Make WordPress Core

Opened 15 years ago

Closed 15 years ago

Last modified 15 years ago

#10298 closed defect (bug) (worksforme)

Error in /wp-admin/ when using danish characters (æøå) in domain names

Reported by: kjeldsen's profile kjeldsen Owned by: markjaquith's profile markjaquith
Milestone: Priority: normal
Severity: normal Version: 2.8
Component: Canonical Keywords: has-patch
Focuses: Cc:

Description

I have set up a wp-install at a domain name that contains the danish character "æ" on the .dk-TLD. E.g. "domæne.dk"

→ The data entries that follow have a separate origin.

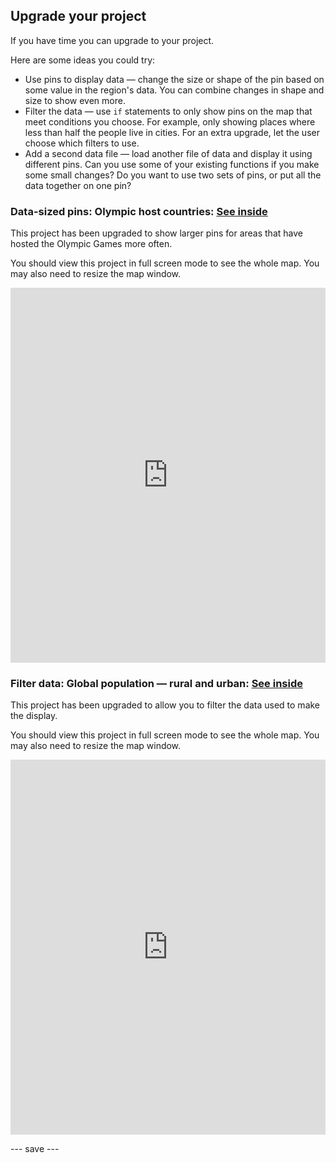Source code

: ## Upgrade your project

If you have time you can upgrade to your project. 

Here are some ideas you could try:
- Use pins to display data — change the size or shape of the pin based on some value in the region's data. You can combine changes in shape and size to show even more.
- Filter the data — use `if` statements to only show pins on the map that meet conditions you choose. For example, only showing places where less than half the people live in cities. For an extra upgrade, let the user choose which filters to use.
- Add a second data file — load another file of data and display it using different pins. Can you use some of your existing functions if you make some small changes? Do you want to use two sets of pins, or put all the data together on one pin?

### Data-sized pins: Olympic host countries: [See inside](https://trinket.io/python/0469d3a29b)
This project has been upgraded to show larger pins for areas that have hosted the Olympic Games more often.

You should view this project in full screen mode to see the whole map. You may also need to resize the map window.

<iframe src="https://trinket.io/embed/python/0469d3a29b?outputOnly=true" width="100%" height="600" frameborder="0" marginwidth="0" marginheight="0" allowfullscreen></iframe>



### Filter data: Global population — rural and urban: [See inside](https://trinket.io/python/96be05796c)
This project has been upgraded to allow you to filter the data used to make the display.

You should view this project in full screen mode to see the whole map. You may also need to resize the map window.

<iframe src="https://trinket.io/embed/python/96be05796c?outputOnly=true" width="100%" height="600" frameborder="0" marginwidth="0" marginheight="0" allowfullscreen></iframe>

--- save ---
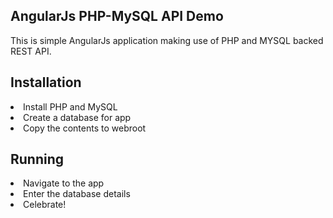 ## AngularJs PHP-MySQL API Demo
This is simple AngularJs application making use of PHP and MYSQL backed REST API.
<!--## Demo-->
<!--http://sarojsubedi.info.np/projects/angular-api-demo/-->
<!--
### Using the demo
Add new trip with % commission. Set rates bt number of people in the group.--> 

## Installation
  <li>Install PHP and MySQL
  <li>Create a database for app
  <li>Copy the contents to webroot

## Running
  <li>Navigate to the app
  <li>Enter the database details 
  <li>Celebrate!


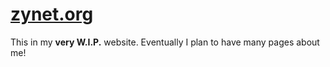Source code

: # [zynet.org](https://zynet.org)
This in my **very W.I.P.** website. Eventually I plan to have many pages about me!

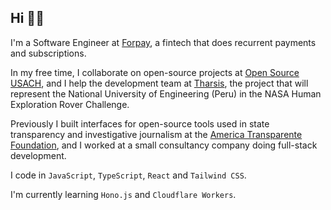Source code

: ## Hi 👋🏽

I'm a Software Engineer at [Forpay](https://cl.forpay.cl/), a fintech that does recurrent payments and subscriptions.

In my free time, I collaborate on open-source projects at [Open Source USACH](https://github.com/open-source-usach), and I help the development team at [Tharsis](https://www.infobae.com/america/peru/2022/10/23/un-auto-espacial-disenado-en-la-uni-sorprende-a-la-nasa-esta-entre-los-mejores-del-mundo/), the project that will represent the National University of Engineering (Peru) in the NASA Human Exploration Rover Challenge.

Previously I built interfaces for open-source tools used in state transparency and investigative journalism at the [America Transparente Foundation](https://americatransparente.org/), and I worked at a small consultancy company doing full-stack development.

I code in `JavaScript`, `TypeScript`, `React` and `Tailwind CSS`.

I'm currently learning `Hono.js` and `Cloudflare Workers`.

It works seamlessly on the front end of the site, but it fails in /wp-admin/.

When I log in, post or update pages/posts the script forwards me to "domne.dk" - the "æ" has been removed from the domain name.

Log in, saves and changes are all registered properly, but I have to manually insert the missing character in the url to continue. It's like as if the error occurs on the final forward.

Kind regards,
Michael

Attachments (1)

pluggable.php.patch (487 bytes) - added by dwright 15 years ago.
patch assumes the idna library idna_convert.class.php is available in the path

Download all attachments as: .zip

Change History (16)

#1 @Denis-de-Bernardy
15 years ago

  • Component changed from Administration to Security
  • Milestone changed from Unassigned to 2.8.1
  • Owner set to ryan

likely related to esc_url_raw()

#2 @markjaquith
15 years ago

  • Milestone changed from 2.9 to Future Release

This needs someone to spearhead and narrow down.

#3 follow-up: @dwright
15 years ago

  • Cc david_v_wright@… added

Honestly, I feel this is attributable to a bug in php itself
http://bugs.php.net/bug.php?id=45657 (they of course disagree)

so, the (ugly) work around (acceptable?) is to use a html meta redirect.

If we could count on a idn_to_ascii method being available in a typical WordPress environment
then 'header' would work. (but I doubt we can)

(PHP 5 >= 5.3.0, PECL intl >= 1.0.2)
$location = idn_to_ascii($location)

The included diff is one approach that would resolve the issue.

this fix assumes that the domain name they wish to use
is set in general settings (wp-admin/options-general.php) as WordPress address (URL)

Another possible approach would be to add a (optional) field to the wp-config.php file

Something like 'IDN name', one could put the punycode version of the url here.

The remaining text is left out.